I have started to plow through the section of the code to which you refer. So far, I cannot make any sense out of it. If it does make sense to someone, please let us know.
omega 2 = 1 when the bending moment at any point within the unbraced length is larger than the larger end moment or when there is no effective lateral support for the compression flange at one of the ends of the unsupported length.
For beam columns, the main 'design' is based on a member that has a uniform moment for the length, ie. the BMD is a uniform value for the length of the column. This is overly conservative for most conditions and omega2 is used to increase the member resistance by reflecting the actural bending moment over the length.
On a positive note, our snow has just about melted!
Figure 2-15 is part of the Commentary to CSA S16-01. It deals with bending of laterally unsupported members. Four cases are illustrated.
Omega2 is a pain in the neck to write out each time, so I will use w2 instead. You will know I mean omega2.

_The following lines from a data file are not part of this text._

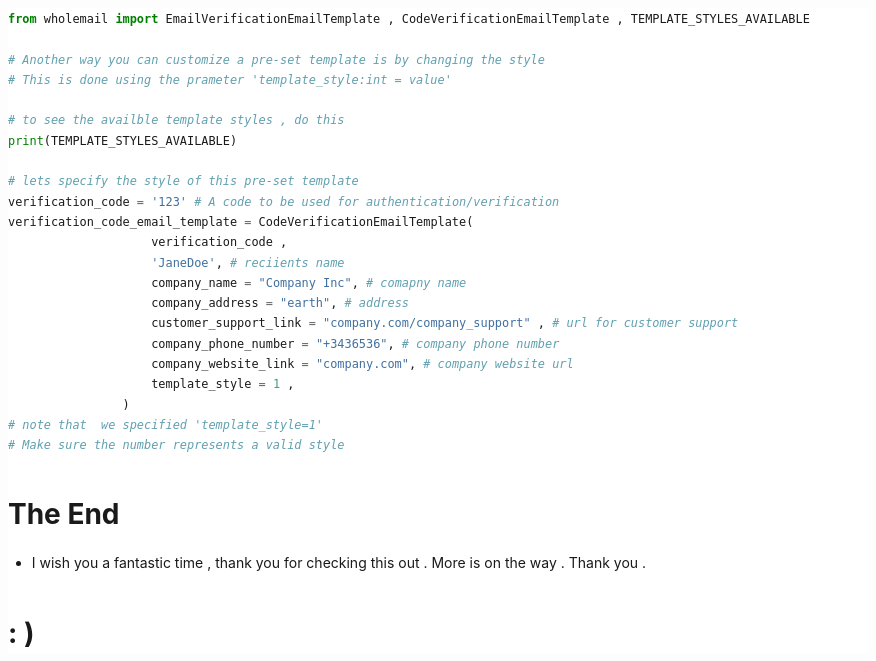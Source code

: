 


```python
from wholemail import EmailVerificationEmailTemplate , CodeVerificationEmailTemplate , TEMPLATE_STYLES_AVAILABLE

# Another way you can customize a pre-set template is by changing the style
# This is done using the prameter 'template_style:int = value'

# to see the availble template styles , do this
print(TEMPLATE_STYLES_AVAILABLE)

# lets specify the style of this pre-set template
verification_code = '123' # A code to be used for authentication/verification
verification_code_email_template = CodeVerificationEmailTemplate(
					verification_code ,
					'JaneDoe', # reciients name
					company_name = "Company Inc", # comapny name
					company_address = "earth", # address
					customer_support_link = "company.com/company_support" , # url for customer support
					company_phone_number = "+3436536", # company phone number
					company_website_link = "company.com", # company website url
					template_style = 1 , 
				)
# note that  we specified 'template_style=1'
# Make sure the number represents a valid style 
```



# The End


- I wish you a fantastic time , thank you for checking this out . More is on the way . Thank you .   
 # **: )**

The factor w2 is 1.0 when the moment is constant over the unbraced length. That is conservative when a moment gradient exists.
For Case 2 in the figure, for each span L1, moment is 0 at one end and M at the other. For the middle span, L2 the moment is constant. Thus w2 is 1.75 for L1 and 1.0 for L2. It is simply saying what the code says.
For Case 1 which you queried, there are two adjacent spans, L1 and L2. In L1, the moment is maximum in the span, so w2 is conservatively taken as 1.0 just as if the moment were constant throughout. For span 2, the maximum moment occurs at the left and curves down to 0 at the right end. No part of the span has a larger moment than the end, so w2 is taken as 1.75.
For case 4, span L2, the moment is constant for the left half of the span, then drops to 0 at the right. The value of w2 is conservatively taken as 1.0.
All four of these cases are simply illustrating how the code defines the factor w2.